- Published on
What You Can Build with Operators — A Real-World Catalog
- Authors

- Name
- Youngju Kim
- @fjvbn20031
- Introduction — What Does an Operator Actually Automate?
- How Operators Work (a 3-Minute Refresher)
- 1. Databases — Where Operators Shine Most
- 2. Messaging — Strimzi (Apache Kafka)
- 3. Caching — Redis Operator
- 4. Monitoring — Prometheus Operator
- 5. Certificates — cert-manager
- 6. Secrets — External Secrets Operator
- 7. GitOps — Argo CD
- 8. Backup — Velero
- 9. Service Mesh — Istio
- 10. Machine Learning — Kubeflow
- Comparison Table — What Gets Automated, and How Mature
- Ten In-House Operator Ideas Worth Building
- Is It Worth Building? — Decision Criteria
- What to Check When Choosing an Off-the-Shelf Operator
- Conclusion
- References
Introduction — What Does an Operator Actually Automate?
If you have used Kubernetes for any length of time, you have heard the word "Operator" countless times. Yet when asked "what is an Operator," most people give the abstract answer "a CRD plus a controller." The definition is correct, but it does not convey what problem it actually solves.
This article takes the case-study approach instead of definitions. Databases, messaging, caching, monitoring, certificates, secrets, GitOps, backup, service mesh, machine learning — we organize the most widely used Operators by domain and show concretely what operational labor each one replaced with code. After reading this catalog, you will have a tangible sense of "ah, this is what Operators are for."
The essence, stated up front, is this: an Operator is the knowledge of a human operator encoded into software. Procedures like "when the Postgres primary dies, promote a replica, update DNS, and verify the backup" — instead of a human waking at 3 a.m. to perform them, a controller performs them automatically in a reconcile loop. That is why stateful systems with complex operational procedures, like databases and message brokers, gain the most value from Operators.
How Operators Work (a 3-Minute Refresher)
Before the cases, let me briefly summarize the working principle every Operator shares.

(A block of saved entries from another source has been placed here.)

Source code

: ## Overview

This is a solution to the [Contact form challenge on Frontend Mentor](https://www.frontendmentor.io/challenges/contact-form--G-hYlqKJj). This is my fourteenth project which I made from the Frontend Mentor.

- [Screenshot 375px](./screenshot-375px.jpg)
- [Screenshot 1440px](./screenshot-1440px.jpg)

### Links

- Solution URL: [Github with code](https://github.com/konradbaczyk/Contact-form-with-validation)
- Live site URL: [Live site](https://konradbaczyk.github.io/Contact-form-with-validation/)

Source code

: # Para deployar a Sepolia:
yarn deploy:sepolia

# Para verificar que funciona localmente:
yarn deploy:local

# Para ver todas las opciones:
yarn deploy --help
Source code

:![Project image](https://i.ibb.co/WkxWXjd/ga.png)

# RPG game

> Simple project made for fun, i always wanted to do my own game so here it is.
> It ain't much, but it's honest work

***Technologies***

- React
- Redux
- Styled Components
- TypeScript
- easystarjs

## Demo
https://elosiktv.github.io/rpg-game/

User declares a CR (Custom Resource)
|
v
+------------------------+
| Operator (controller) |
| reconcile loop |
| desired vs actual |
+-----------+------------+
|
v create/update/delete what's missing
+------------------------+
| StatefulSet / Service |
| ConfigMap / PVC / Job |
| (real Kubernetes objs) |
+------------------------+
The user declares only the desired state: "a Postgres cluster, 3 replicas, version 16, daily backups." The Operator observes the actual state and acts to close the gap. This loop runs idempotently and repeatedly, converging the system toward the declared state.

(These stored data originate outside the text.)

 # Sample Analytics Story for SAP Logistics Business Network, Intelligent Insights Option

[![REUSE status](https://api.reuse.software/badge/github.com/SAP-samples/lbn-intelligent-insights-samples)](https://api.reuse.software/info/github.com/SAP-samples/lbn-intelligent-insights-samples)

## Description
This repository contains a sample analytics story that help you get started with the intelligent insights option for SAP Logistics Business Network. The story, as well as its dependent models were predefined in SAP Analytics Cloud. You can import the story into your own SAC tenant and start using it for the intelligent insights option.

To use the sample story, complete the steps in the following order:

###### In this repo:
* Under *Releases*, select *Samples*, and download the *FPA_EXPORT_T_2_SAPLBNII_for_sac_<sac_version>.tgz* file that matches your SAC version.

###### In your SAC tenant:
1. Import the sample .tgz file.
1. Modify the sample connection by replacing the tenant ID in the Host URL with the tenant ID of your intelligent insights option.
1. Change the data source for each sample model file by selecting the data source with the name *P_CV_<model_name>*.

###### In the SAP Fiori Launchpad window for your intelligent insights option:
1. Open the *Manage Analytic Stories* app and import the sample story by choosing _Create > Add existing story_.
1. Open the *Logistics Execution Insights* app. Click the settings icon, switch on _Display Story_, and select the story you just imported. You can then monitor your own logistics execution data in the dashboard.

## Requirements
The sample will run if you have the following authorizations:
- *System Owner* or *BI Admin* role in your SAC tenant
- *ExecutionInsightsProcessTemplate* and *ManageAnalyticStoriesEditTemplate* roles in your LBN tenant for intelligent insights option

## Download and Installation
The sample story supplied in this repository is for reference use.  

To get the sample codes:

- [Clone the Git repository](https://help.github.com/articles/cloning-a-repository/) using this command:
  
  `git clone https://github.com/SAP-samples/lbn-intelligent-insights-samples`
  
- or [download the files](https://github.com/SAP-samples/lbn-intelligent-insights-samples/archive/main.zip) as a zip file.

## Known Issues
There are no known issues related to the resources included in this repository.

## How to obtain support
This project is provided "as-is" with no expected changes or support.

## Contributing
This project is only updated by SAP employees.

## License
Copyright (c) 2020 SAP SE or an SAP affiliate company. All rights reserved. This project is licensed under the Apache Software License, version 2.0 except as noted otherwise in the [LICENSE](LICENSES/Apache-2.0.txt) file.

This model is powerful because failure recovery comes for free. If a replica dies and actual drops to 2, the next reconcile notices the gap and brings it back to 3. No human intervention required.
1. Databases — Where Operators Shine Most
Stateful databases are the killer application for Operators. Backup, restore, failover, scaling, version upgrades — all are delicate and risky operational tasks, which is precisely why automating them yields the greatest value.
CloudNativePG (PostgreSQL)
CloudNativePG, a CNCF Sandbox project, is designed to run Postgres "Kubernetes-natively." Notably it manages Pods directly rather than using a StatefulSet, for finer control during failover.
apiVersion: postgresql.cnpg.io/v1
kind: Cluster
metadata:
name: pg-prod
spec:
instances: 3
imageName: ghcr.io/cloudnative-pg/postgresql:16.3
storage:
size: 100Gi
backup:
barmanObjectStore:
destinationPath: s3://my-backups/pg-prod
s3Credentials:
accessKeyId:
name: backup-creds
key: ACCESS_KEY_ID
secretAccessKey:
name: backup-creds
key: SECRET_ACCESS_KEY
retentionPolicy: "30d"
What this single YAML automates: a 1 primary + 2 replica topology, streaming replication setup, automatic failover (replica promotion) on primary failure, continuous backup to S3 (WAL archiving), and a 30-day retention policy. Every procedure once done by hand becomes a declaration.
Zalando Postgres Operator
Built by Zalando while running thousands of their own Postgres clusters. It embeds Patroni (an HA solution) and its manifests are concise.
apiVersion: acid.zalan.do/v1
kind: postgresql
metadata:
name: acid-minimal-cluster
spec:
teamId: "acid"
numberOfInstances: 2
postgresql:
version: "16"
volume:
size: 10Gi
Vitess (MySQL Sharding)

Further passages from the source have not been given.